Parameter | Laboratory results | Reference values | |
---|---|---|---|
Initial | 4 weeks of treatment | ||
Haemoglobin [g/dl] | 10.0 | 11.3 | 11.8–15.8 |
Eosinophil [× 106/l] | 1730 | 100 | 20–500 |
Anti-C1q [U/ml] | 67.9 | – | < 10 |
C1q [g/l] | 0.089 | 0.204 | 0.100–0.250 |
C3 [g/l] | 0.73 | 0.85 | 0.83–1.93 |
C4 [g/l] | 0.08 | 0.22 | 0.15–0.57 |
CH50 [U/ml] | 39.1 | 47.0 | 41.7–95.1 |
Erythrocyte sedimentation rate [mm/h] | 39.0 | 18.0 | 1–20 |
Creatinine [mg/dl] | 2.19 | 0.92 | 0.55–1.02 |
24 h-urine protein [mg/time] | 711 | 74 | 50–80 |
Imagiological findings revealed generalized lymphadenopathy, hepatosplenomegaly and polyserositis (ascites, pleural and pericardial effusion) (Figure 1 C).

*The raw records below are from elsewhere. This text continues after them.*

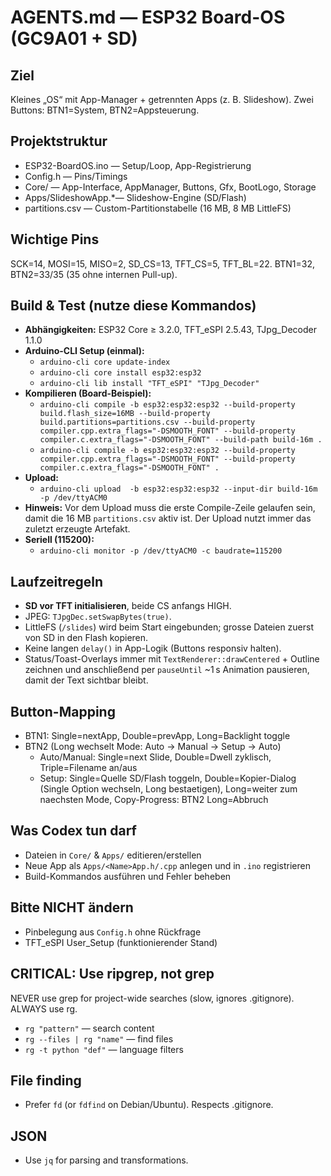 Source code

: # AGENTS.md — ESP32 Board-OS (GC9A01 + SD)

## Ziel
Kleines „OS“ mit App-Manager + getrennten Apps (z. B. Slideshow). Zwei Buttons: BTN1=System, BTN2=Appsteuerung.

## Projektstruktur
- ESP32-BoardOS.ino  — Setup/Loop, App-Registrierung
- Config.h           — Pins/Timings
- Core/              — App-Interface, AppManager, Buttons, Gfx, BootLogo, Storage
- Apps/SlideshowApp.*— Slideshow-Engine (SD/Flash)
- partitions.csv     — Custom-Partitionstabelle (16 MB, 8 MB LittleFS)

## Wichtige Pins
SCK=14, MOSI=15, MISO=2, SD_CS=13, TFT_CS=5, TFT_BL=22. BTN1=32, BTN2=33/35 (35 ohne internen Pull-up).

## Build & Test (nutze diese Kommandos)
- **Abhängigkeiten:** ESP32 Core ≥ 3.2.0, TFT_eSPI 2.5.43, TJpg_Decoder 1.1.0  
- **Arduino-CLI Setup (einmal):**
  - `arduino-cli core update-index`
  - `arduino-cli core install esp32:esp32`
  - `arduino-cli lib install "TFT_eSPI" "TJpg_Decoder"`
- **Kompilieren (Board-Beispiel):**
  - `arduino-cli compile -b esp32:esp32:esp32 --build-property build.flash_size=16MB --build-property build.partitions=partitions.csv --build-property compiler.cpp.extra_flags="-DSMOOTH_FONT" --build-property compiler.c.extra_flags="-DSMOOTH_FONT" --build-path build-16m .`
  - `arduino-cli compile -b esp32:esp32:esp32 --build-property compiler.cpp.extra_flags="-DSMOOTH_FONT" --build-property compiler.c.extra_flags="-DSMOOTH_FONT" .`
- **Upload:**  
  - `arduino-cli upload  -b esp32:esp32:esp32 --input-dir build-16m -p /dev/ttyACM0`
- **Hinweis:** Vor dem Upload muss die erste Compile-Zeile gelaufen sein, damit die 16 MB `partitions.csv` aktiv ist. Der Upload nutzt immer das zuletzt erzeugte Artefakt.
- **Seriell (115200):**
  - `arduino-cli monitor -p /dev/ttyACM0 -c baudrate=115200`

## Laufzeitregeln
- **SD vor TFT initialisieren**, beide CS anfangs HIGH.
- JPEG: `TJpgDec.setSwapBytes(true)`.
- LittleFS (`/slides`) wird beim Start eingebunden; grosse Dateien zuerst von SD in den Flash kopieren.
- Keine langen `delay()` in App-Logik (Buttons responsiv halten).
- Status/Toast-Overlays immer mit `TextRenderer::drawCentered` + Outline zeichnen und anschließend per `pauseUntil` ~1 s Animation pausieren, damit der Text sichtbar bleibt.

## Button-Mapping
- BTN1: Single=nextApp, Double=prevApp, Long=Backlight toggle
- BTN2 (Long wechselt Mode: Auto -> Manual -> Setup -> Auto)
  - Auto/Manual: Single=next Slide, Double=Dwell zyklisch, Triple=Filename an/aus
  - Setup: Single=Quelle SD/Flash toggeln, Double=Kopier-Dialog (Single Option wechseln, Long bestaetigen), Long=weiter zum naechsten Mode, Copy-Progress: BTN2 Long=Abbruch

## Was Codex tun darf
- Dateien in `Core/` & `Apps/` editieren/erstellen
- Neue App als `Apps/<Name>App.h/.cpp` anlegen und in `.ino` registrieren
- Build-Kommandos ausführen und Fehler beheben

## Bitte NICHT ändern
- Pinbelegung aus `Config.h` ohne Rückfrage
- TFT_eSPI User_Setup (funktionierender Stand)

## CRITICAL: Use ripgrep, not grep

NEVER use grep for project-wide searches (slow, ignores .gitignore). ALWAYS use rg.

- `rg "pattern"` — search content
- `rg --files | rg "name"` — find files
- `rg -t python "def"` — language filters

## File finding

- Prefer `fd` (or `fdfind` on Debian/Ubuntu). Respects .gitignore.

## JSON

- Use `jq` for parsing and transformations.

Although skin lesions were initially attributed to CSU, after being evaluated by an allergy specialist, a decision to perform skin biopsy was made, due to some of the atypical characteristics of the skin lesions. Biopsy showed damage of dermal vessels with an infiltrate in the superficial and deep dermis (either perivascular or interstitial dermis), consisting of neutrophils and numerous eosinophils. Distortion of the architecture of multiple capillary vessels and deposition of eosinophilic and basal debris were observed. Eosinophils and basophils on collagen fibres, outlining formation of candle flame figures were also observed suggesting urticarial vasculitis. Therefore, a diagnosis of hypocomplementemic vasculitis syndrome was made in the setting of a paraneoplastic manifestation of the haematological malignancy.
The patient was started on corticosteroid therapy (prednisolone 0.5 mg/kg/day) with progressive clinical improvement of the dermatological findings (asymptomatic residual hyperpigmentation of the skin), absence of fever and other systemic symptoms, as well as laboratory improvement. Treatment was stopped after 4 weeks of therapy with complete regression of the skin lesions and normalized complement levels, haemoglobin and eosinophil count and normal renal function (Table 1).
HUVS is a rare condition with a wide variety of associated manifestations, therefore its pathophysiology is not yet completely understood, although it is considered to be mediated by antigen-antibody complexes that are deposited on vascular lumina, resulting in complement activation through the classical pathway [1, 2]. The association between HUVS and malignancies, particularly Hodgkin’s and non-Hodgkin’s lymphomas has been reported, yet the mechanism behind this association is not fully established, as to whether hypocomplementemic urticarial vasculitis is the cause or the consequence of the malignancy [3].
It is important to be able to differentiate skin lesions related to urticarial vasculitis from those arising from chronic urticaria, as the former last more than 24 h, are sometimes described as painful or burning rather than pruritic and may cause residual hyperpigmentation of the skin [1, 4, 5], yet it should be taken into account that 5% to 10% of patients with CSU may present with urticarial vasculitis [2]. Also, it is crucial to acknowledge that CSU is more responsive to antihistamine therapy [4], whilst urtcarial vasculitis usually responds to corticosteroids, leading to remission of more than 80% of skin lesions [1, 6].
This report illustrates a rare case of hypocomplementemic urticarial vasculitis syndrome as part of a paraneoplastic manifestation following the diagnosis of chronic lymphocytic leukemia. Furthermore, it should be noted that skin lesions may develop even in patients with a prior history of chronic spontaneous urticaria. The presence of atypical lesions, lasting more than 24 h, associated with absence of clinical response to antihistamine therapy should arise one’s clinical suspicion towards this pathology. Skin biopsy is essential for an accurate diagnosis.
Conflict of interest
The authors declare no conflict of interest.